父の生命保険を、母が1,500万円、長男が1,250万円、長女が1,250万円、相続放棄をした次男が500万円ずつ受け取った場合です。

まず、相続人が受け取った保険金の合計額は、1,500万円+1,250万円+1,250万円=4,000万円です。次に、非課税枠は、相続放棄をした次男も人数に含めるため、500万円×4人=2,000万円です。

そして、それぞれの相続人が受け取った保険金額の割合に応じて、非課税枠を計算し、課税対象の金額を計算します。

母の場合は、1,500万円-2,000万円×1,500万円/4,000万円=750万円が課税対象となります。長男と長女は同様に計算しますが、次男は相続放棄をしているため、非課税枠が使えず、500万円が課税対象となります。

また、民法上、死亡保険金は本来の相続財産ではなく、受取人の財産であり、遺産分割の対象とならないので、渡したい人へ渡したい金額を確実に渡すことができます。

みなし相続財産の代表例:死亡退職金・功労金・弔慰金

死亡退職金や功労金のうち、被相続人が亡くなったことにより支給されるもので、被相続人の死亡後3年以内に支給が確定したものについては、みなし相続財産として、相続税の課税対象になります。

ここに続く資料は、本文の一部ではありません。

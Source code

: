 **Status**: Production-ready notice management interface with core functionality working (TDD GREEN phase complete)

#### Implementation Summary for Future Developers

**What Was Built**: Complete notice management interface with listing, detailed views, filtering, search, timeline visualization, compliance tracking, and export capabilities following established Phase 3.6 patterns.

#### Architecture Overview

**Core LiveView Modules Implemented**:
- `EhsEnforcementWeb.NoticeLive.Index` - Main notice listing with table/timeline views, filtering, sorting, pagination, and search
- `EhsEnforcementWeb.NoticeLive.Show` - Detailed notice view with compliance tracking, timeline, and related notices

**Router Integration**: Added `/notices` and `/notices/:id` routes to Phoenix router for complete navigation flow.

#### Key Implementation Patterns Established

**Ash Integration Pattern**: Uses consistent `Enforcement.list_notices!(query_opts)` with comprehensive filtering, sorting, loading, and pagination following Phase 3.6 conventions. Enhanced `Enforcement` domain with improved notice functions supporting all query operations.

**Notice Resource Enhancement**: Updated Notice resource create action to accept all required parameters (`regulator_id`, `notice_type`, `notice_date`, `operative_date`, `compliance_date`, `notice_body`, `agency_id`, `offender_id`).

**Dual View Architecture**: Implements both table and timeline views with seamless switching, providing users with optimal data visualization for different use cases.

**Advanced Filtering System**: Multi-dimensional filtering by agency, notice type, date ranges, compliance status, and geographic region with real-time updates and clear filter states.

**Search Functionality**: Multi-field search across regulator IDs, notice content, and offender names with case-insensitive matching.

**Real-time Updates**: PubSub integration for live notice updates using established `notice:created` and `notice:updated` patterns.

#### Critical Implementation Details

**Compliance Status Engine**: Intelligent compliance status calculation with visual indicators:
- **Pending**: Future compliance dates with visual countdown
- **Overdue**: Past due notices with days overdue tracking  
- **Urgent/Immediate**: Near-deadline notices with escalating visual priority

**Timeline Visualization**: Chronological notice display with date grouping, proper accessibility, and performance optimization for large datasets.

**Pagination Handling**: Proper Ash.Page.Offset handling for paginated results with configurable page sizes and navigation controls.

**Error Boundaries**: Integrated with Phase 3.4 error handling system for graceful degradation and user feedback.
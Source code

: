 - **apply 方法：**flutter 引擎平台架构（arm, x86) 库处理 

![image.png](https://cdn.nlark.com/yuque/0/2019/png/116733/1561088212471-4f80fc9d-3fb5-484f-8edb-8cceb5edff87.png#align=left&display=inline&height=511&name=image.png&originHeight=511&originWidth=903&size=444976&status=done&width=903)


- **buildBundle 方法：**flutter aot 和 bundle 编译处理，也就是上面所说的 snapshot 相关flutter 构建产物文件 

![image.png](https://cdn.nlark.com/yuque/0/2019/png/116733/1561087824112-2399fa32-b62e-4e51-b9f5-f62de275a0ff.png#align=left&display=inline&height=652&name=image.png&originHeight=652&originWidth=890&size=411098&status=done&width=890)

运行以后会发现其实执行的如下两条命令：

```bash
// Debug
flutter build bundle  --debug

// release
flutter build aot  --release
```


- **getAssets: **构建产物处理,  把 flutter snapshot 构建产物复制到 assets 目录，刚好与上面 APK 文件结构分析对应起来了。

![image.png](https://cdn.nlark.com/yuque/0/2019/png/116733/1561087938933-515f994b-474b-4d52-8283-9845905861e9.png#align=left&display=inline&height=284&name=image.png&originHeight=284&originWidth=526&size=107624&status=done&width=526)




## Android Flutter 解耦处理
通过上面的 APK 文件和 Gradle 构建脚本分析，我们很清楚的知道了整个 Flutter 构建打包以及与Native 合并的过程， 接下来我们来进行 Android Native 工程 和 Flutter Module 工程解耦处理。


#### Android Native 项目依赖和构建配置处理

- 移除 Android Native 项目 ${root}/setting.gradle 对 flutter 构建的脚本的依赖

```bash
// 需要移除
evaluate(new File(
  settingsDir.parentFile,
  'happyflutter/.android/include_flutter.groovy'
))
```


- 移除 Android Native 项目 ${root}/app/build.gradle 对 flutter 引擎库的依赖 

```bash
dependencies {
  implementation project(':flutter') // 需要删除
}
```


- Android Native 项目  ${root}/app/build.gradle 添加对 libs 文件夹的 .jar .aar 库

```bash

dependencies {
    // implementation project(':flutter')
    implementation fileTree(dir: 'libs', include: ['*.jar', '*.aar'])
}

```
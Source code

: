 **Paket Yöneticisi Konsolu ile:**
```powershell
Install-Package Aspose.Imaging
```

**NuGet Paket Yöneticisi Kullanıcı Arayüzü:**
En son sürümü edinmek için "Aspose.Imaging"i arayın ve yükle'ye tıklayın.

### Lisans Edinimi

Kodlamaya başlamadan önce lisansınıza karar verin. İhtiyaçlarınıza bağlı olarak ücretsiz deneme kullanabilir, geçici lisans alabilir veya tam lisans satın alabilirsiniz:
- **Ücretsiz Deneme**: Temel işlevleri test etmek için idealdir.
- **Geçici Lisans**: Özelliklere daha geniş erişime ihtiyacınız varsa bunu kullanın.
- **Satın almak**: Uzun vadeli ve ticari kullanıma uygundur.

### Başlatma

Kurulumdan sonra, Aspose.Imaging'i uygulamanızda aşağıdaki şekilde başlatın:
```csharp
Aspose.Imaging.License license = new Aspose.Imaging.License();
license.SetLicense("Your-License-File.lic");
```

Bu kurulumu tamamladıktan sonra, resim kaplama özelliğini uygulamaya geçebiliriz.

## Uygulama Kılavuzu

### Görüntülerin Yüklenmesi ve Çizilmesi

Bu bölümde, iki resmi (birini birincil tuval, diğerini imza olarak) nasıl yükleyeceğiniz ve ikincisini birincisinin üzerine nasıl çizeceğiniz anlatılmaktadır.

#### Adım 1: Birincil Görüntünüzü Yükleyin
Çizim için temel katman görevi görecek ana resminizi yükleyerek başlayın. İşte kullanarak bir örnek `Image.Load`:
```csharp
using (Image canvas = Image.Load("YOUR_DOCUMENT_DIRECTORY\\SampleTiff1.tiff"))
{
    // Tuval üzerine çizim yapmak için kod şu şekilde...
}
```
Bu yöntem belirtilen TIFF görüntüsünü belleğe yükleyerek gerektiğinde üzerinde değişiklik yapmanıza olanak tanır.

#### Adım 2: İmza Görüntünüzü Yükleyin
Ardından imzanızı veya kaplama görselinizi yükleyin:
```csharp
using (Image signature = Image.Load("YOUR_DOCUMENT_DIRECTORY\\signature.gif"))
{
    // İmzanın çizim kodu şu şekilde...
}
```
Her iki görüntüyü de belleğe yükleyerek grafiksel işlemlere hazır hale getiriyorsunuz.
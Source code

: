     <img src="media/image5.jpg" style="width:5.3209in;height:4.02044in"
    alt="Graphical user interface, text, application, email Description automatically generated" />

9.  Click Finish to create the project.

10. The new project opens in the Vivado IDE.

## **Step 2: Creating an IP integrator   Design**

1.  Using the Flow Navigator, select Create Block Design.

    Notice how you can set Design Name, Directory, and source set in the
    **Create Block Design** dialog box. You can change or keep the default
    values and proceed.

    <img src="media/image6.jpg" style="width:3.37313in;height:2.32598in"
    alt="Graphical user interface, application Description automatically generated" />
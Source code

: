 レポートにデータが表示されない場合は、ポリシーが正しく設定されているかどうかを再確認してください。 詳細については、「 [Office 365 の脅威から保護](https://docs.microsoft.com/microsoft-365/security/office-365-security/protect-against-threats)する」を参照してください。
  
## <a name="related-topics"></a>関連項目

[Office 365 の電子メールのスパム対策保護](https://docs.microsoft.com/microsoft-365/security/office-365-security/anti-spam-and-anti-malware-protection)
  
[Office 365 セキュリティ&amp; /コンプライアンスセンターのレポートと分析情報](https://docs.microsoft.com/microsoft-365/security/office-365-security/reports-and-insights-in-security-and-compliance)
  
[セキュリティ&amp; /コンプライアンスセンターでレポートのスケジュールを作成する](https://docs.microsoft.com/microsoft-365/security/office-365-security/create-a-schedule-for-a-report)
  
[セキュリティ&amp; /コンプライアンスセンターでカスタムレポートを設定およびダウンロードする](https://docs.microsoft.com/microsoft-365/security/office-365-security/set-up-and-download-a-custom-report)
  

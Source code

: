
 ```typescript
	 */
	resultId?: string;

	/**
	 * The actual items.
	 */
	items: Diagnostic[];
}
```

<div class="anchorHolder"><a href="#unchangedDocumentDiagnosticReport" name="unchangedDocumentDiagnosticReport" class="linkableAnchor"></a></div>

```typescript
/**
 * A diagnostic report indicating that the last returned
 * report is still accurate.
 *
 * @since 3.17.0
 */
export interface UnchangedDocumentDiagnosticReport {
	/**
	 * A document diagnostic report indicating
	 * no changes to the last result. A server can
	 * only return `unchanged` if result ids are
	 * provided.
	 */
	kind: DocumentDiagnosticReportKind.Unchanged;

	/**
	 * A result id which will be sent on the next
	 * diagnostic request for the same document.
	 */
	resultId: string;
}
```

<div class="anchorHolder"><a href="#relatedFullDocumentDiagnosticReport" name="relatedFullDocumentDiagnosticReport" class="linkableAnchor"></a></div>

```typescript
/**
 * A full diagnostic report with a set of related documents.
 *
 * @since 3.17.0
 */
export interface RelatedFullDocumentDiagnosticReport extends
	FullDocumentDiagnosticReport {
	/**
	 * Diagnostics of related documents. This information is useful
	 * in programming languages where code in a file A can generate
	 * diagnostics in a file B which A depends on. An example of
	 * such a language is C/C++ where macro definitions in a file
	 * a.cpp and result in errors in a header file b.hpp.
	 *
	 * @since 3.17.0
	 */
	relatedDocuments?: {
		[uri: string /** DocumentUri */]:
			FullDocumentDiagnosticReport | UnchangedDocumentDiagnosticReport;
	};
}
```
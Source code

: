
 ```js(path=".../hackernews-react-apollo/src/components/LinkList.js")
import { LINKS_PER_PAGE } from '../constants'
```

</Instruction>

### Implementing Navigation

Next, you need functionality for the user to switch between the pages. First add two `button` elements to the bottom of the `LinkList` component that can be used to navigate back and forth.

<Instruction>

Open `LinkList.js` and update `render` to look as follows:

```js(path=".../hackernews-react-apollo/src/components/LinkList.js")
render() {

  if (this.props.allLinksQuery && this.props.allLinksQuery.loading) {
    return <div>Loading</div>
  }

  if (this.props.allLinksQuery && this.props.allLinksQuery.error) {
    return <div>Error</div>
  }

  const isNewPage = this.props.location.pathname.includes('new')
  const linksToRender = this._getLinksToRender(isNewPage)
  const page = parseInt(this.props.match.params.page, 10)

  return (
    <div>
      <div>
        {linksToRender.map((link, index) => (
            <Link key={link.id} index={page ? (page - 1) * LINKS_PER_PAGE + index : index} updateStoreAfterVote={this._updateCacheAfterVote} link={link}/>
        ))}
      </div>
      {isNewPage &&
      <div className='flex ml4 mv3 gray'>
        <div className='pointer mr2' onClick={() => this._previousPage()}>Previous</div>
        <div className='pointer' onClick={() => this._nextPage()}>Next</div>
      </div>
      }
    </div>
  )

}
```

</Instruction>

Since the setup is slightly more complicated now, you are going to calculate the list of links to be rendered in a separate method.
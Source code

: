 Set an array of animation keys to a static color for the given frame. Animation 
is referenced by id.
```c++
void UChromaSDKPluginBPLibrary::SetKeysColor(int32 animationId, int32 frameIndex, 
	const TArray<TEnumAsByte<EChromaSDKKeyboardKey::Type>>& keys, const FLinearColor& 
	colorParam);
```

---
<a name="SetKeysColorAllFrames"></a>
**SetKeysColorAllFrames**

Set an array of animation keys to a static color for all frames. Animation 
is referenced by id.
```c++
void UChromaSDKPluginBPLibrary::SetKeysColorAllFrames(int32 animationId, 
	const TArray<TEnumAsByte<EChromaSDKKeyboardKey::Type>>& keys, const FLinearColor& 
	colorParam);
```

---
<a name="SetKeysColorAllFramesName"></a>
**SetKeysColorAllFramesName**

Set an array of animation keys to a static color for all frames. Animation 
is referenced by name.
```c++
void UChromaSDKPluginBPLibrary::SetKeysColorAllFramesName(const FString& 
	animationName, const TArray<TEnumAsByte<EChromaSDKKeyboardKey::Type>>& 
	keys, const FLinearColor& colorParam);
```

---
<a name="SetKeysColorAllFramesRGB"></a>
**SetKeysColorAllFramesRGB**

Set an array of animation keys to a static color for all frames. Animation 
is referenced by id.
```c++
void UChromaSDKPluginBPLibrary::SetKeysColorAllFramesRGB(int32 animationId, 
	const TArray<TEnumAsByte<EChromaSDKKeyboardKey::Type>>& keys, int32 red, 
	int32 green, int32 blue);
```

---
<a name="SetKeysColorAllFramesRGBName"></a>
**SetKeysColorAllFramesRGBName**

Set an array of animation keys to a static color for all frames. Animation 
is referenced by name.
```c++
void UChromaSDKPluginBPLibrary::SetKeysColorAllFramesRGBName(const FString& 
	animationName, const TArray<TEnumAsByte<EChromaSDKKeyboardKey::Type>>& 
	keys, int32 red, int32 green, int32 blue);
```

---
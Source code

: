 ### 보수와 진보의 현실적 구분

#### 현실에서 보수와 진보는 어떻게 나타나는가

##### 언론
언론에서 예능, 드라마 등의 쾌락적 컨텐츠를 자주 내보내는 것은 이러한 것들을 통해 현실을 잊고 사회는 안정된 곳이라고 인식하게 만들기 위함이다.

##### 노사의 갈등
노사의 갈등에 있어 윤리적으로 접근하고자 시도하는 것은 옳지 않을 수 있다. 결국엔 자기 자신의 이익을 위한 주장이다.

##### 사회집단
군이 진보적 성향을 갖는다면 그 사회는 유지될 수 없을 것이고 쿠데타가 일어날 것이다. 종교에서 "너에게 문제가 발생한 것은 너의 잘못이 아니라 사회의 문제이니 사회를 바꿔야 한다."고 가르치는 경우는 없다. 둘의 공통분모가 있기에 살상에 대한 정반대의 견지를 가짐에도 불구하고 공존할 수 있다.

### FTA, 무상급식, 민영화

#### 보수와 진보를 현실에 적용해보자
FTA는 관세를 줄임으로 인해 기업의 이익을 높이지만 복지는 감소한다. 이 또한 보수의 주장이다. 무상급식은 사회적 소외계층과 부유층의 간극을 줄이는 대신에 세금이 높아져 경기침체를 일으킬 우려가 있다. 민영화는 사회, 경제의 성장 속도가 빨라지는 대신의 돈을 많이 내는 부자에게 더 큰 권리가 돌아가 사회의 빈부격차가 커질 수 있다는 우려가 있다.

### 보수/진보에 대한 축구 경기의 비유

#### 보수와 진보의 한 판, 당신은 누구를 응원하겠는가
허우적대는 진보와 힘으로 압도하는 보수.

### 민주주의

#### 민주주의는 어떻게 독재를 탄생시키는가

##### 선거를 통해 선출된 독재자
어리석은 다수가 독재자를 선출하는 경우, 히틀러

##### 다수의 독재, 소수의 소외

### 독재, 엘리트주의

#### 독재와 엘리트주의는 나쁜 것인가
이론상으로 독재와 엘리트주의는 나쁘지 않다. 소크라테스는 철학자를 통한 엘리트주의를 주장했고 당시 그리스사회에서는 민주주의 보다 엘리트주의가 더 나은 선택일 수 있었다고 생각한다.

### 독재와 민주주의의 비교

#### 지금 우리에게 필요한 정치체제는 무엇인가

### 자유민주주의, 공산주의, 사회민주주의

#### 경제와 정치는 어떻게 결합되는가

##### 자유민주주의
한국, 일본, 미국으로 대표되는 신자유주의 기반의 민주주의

ただし、死亡退職金等も残された家族の生活保障としての面があるため、非課税枠として、500万円×法定相続人の人数が設定されています。弔慰金については、社会通念を超える金額は、課税対象としています。

業務上の死亡の場合は、賞与以外の給与の3年分、そうでない場合は、賞与以外の給与の半年分が判断基準として使われています。

他にも様々なみなし相続財産がありますが、相続対策のためには、まず、みなし相続財産も含めた、相続税の対象となる全財産の把握が必要です。いざという時に残された家族を困らせないためにも、専門家に相談するなどして、早めに相続対策を取ることが重要です。

みなし相続財産の具体的な計算方法については「みなし相続財産」の相続税~非課税制度とその限度額及び計算方法~」のサイトが参考になります。

その他参考URL
国税庁ホームページ
・No.4105 相続税がかかる財産

・相続税法(平成28年度版)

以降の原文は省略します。